### Work required
Copy every record word for word. The images stay behind.

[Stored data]
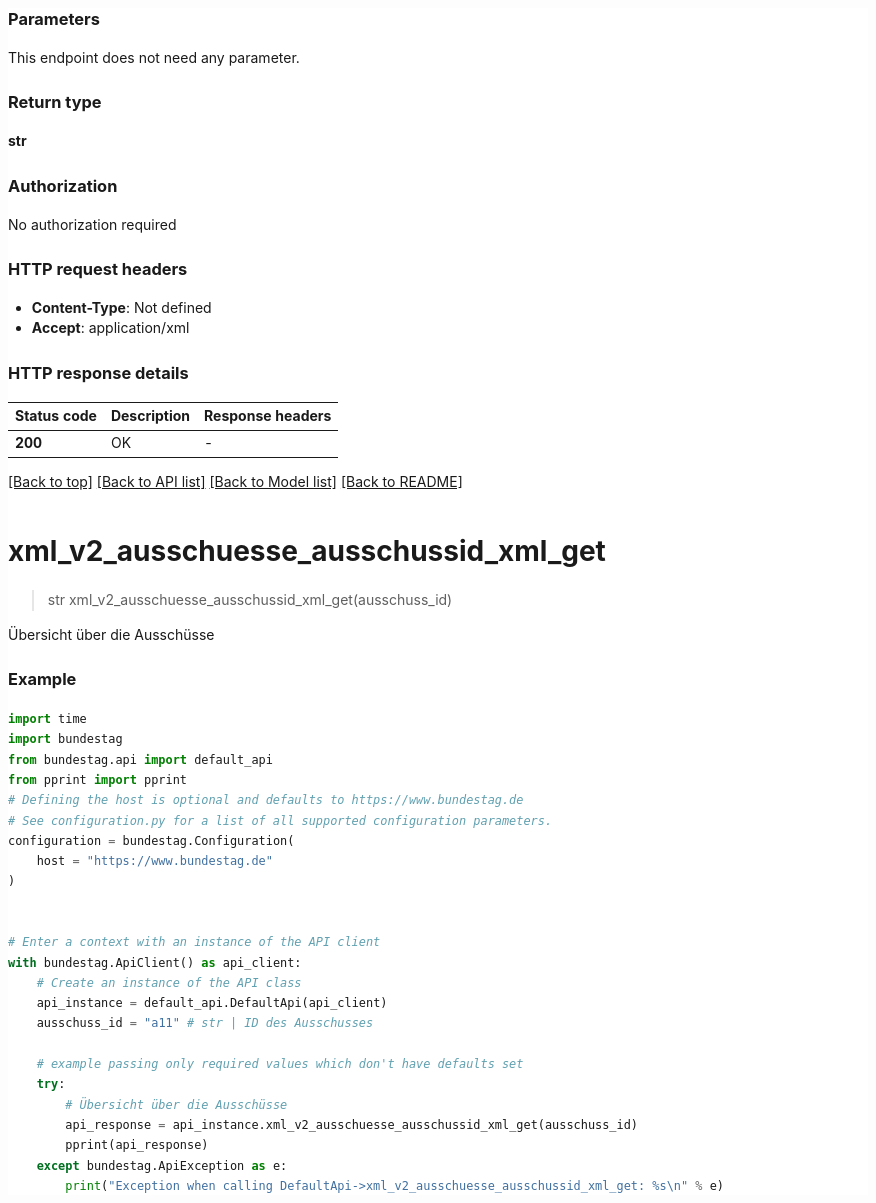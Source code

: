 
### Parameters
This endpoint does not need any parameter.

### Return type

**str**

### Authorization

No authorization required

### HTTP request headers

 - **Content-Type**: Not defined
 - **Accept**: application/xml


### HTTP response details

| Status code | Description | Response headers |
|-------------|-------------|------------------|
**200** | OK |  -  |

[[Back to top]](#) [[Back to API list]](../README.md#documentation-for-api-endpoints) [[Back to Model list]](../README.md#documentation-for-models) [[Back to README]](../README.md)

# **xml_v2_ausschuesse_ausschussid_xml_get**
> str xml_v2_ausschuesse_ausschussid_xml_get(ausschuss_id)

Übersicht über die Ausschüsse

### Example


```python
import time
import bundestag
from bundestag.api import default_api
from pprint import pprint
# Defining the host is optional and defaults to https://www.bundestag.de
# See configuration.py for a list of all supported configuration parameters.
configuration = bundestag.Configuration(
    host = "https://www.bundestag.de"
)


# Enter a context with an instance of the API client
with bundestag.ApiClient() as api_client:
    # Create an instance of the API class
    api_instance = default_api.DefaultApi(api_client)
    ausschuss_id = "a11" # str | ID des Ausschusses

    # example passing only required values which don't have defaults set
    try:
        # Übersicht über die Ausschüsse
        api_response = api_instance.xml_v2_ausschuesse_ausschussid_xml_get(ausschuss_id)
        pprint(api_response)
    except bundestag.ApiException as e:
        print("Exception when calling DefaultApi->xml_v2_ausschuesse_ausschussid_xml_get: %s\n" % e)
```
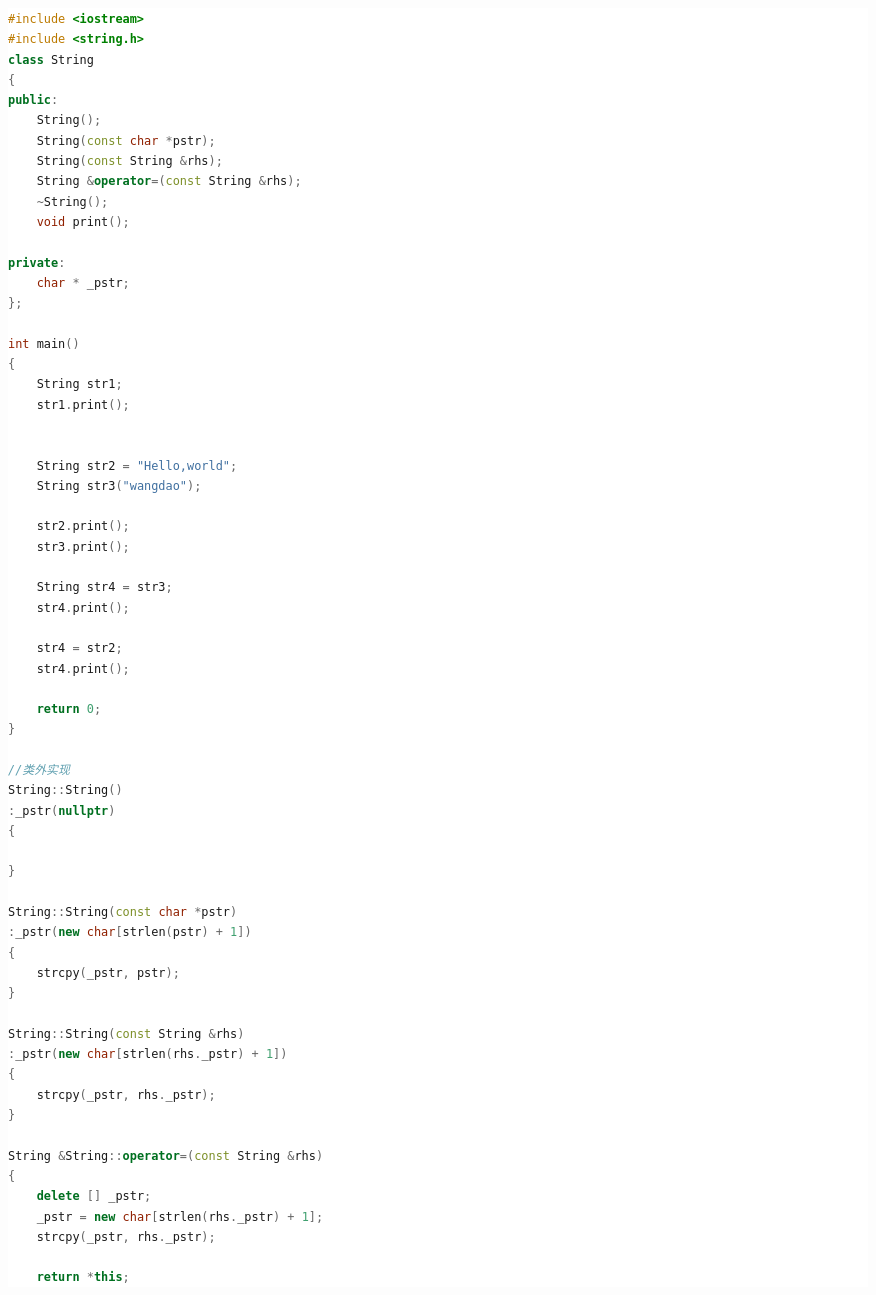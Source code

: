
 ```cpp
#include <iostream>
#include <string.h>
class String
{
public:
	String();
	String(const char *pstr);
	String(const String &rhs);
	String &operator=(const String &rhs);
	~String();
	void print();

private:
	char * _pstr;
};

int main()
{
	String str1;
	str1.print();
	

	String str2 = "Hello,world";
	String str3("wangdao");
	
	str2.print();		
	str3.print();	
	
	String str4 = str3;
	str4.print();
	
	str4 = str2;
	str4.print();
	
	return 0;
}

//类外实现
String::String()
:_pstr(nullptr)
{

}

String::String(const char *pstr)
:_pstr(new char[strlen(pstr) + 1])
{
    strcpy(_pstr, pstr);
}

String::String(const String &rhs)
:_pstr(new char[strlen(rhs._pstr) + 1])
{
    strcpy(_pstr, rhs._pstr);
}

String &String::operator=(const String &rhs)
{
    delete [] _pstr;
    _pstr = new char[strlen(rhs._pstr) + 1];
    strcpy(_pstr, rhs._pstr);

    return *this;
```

### Result for this task
Source code

: 
### Parameters
This endpoint does not need any parameter.

### Return type

**str**

### Authorization

No authorization required

### HTTP request headers

 - **Content-Type**: Not defined
 - **Accept**: application/xml


### HTTP response details

| Status code | Description | Response headers |
|-------------|-------------|------------------|
**200** | OK |  -  |

[[Back to top]](#) [[Back to API list]](../README.md#documentation-for-api-endpoints) [[Back to Model list]](../README.md#documentation-for-models) [[Back to README]](../README.md)

# **xml_v2_ausschuesse_ausschussid_xml_get**
> str xml_v2_ausschuesse_ausschussid_xml_get(ausschuss_id)

Übersicht über die Ausschüsse

### Example


```python
import time
import bundestag
from bundestag.api import default_api
from pprint import pprint
# Defining the host is optional and defaults to https://www.bundestag.de
# See configuration.py for a list of all supported configuration parameters.
configuration = bundestag.Configuration(
    host = "https://www.bundestag.de"
)


# Enter a context with an instance of the API client
with bundestag.ApiClient() as api_client:
    # Create an instance of the API class
    api_instance = default_api.DefaultApi(api_client)
    ausschuss_id = "a11" # str | ID des Ausschusses

    # example passing only required values which don't have defaults set
    try:
        # Übersicht über die Ausschüsse
        api_response = api_instance.xml_v2_ausschuesse_ausschussid_xml_get(ausschuss_id)
        pprint(api_response)
    except bundestag.ApiException as e:
        print("Exception when calling DefaultApi->xml_v2_ausschuesse_ausschussid_xml_get: %s\n" % e)
```
Source code

:
 ```cpp
#include <iostream>
#include <string.h>
class String
{
public:
	String();
	String(const char *pstr);
	String(const String &rhs);
	String &operator=(const String &rhs);
	~String();
	void print();

private:
	char * _pstr;
};

int main()
{
	String str1;
	str1.print();
	

	String str2 = "Hello,world";
	String str3("wangdao");
	
	str2.print();		
	str3.print();	
	
	String str4 = str3;
	str4.print();
	
	str4 = str2;
	str4.print();
	
	return 0;
}

//类外实现
String::String()
:_pstr(nullptr)
{

}

String::String(const char *pstr)
:_pstr(new char[strlen(pstr) + 1])
{
    strcpy(_pstr, pstr);
}

String::String(const String &rhs)
:_pstr(new char[strlen(rhs._pstr) + 1])
{
    strcpy(_pstr, rhs._pstr);
}

String &String::operator=(const String &rhs)
{
    delete [] _pstr;
    _pstr = new char[strlen(rhs._pstr) + 1];
    strcpy(_pstr, rhs._pstr);

    return *this;
```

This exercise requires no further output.